■ **TASK DETAILS**: Where the line with "0.1317 & 0.1266 \\" appears below, start writing out lines exactly, and finish with the line with "0.1308 & 0.1254 \\", which is included; write out nothing else.

Stored dataset items:
# # # #

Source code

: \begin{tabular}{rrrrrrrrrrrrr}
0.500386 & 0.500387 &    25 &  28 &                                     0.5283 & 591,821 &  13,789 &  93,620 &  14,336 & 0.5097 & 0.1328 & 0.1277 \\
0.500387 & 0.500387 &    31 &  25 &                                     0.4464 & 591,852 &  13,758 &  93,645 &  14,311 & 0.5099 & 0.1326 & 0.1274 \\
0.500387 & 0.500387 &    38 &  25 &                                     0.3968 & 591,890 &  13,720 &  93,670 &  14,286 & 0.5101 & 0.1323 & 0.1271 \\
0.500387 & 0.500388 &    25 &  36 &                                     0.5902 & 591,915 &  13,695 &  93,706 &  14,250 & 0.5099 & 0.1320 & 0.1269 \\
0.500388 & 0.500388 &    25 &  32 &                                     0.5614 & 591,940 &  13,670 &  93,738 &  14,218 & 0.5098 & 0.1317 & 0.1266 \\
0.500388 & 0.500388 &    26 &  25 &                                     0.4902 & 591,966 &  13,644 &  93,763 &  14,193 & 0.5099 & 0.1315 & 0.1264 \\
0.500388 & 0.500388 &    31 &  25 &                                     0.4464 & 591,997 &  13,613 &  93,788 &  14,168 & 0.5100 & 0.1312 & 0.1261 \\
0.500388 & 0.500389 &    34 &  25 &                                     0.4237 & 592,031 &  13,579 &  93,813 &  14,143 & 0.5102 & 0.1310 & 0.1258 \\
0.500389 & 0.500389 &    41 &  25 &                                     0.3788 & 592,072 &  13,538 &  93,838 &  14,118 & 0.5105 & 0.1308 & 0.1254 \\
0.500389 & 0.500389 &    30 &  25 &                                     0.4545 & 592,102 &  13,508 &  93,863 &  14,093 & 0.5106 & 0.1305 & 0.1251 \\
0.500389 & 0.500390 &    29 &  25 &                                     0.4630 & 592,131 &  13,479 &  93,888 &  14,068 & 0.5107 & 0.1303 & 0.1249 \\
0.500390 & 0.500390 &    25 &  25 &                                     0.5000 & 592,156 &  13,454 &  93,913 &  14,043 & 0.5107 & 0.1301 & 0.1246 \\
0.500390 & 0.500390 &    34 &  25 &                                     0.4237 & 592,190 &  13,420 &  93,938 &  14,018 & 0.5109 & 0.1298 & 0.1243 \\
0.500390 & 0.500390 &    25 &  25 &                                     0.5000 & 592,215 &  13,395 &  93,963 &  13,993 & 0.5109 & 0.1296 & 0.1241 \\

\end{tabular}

# # # #

■ **ANSWER SPACE**:
0.500388 & 0.500388 &    25 &  32 &                                     0.5614 & 591,940 &  13,670 &  93,738 &  14,218 & 0.5098 & 0.1317 & 0.1266 \\
0.500388 & 0.500388 &    26 &  25 &                                     0.4902 & 591,966 &  13,644 &  93,763 &  14,193 & 0.5099 & 0.1315 & 0.1264 \\
0.500388 & 0.500388 &    31 &  25 &                                     0.4464 & 591,997 &  13,613 &  93,788 &  14,168 & 0.5100 & 0.1312 & 0.1261 \\
0.500388 & 0.500389 &    34 &  25 &                                     0.4237 & 592,031 &  13,579 &  93,813 &  14,143 & 0.5102 & 0.1310 & 0.1258 \\
0.500389 & 0.500389 &    41 &  25 &                                     0.3788 & 592,072 &  13,538 &  93,838 &  14,118 & 0.5105 & 0.1308 & 0.1254 \\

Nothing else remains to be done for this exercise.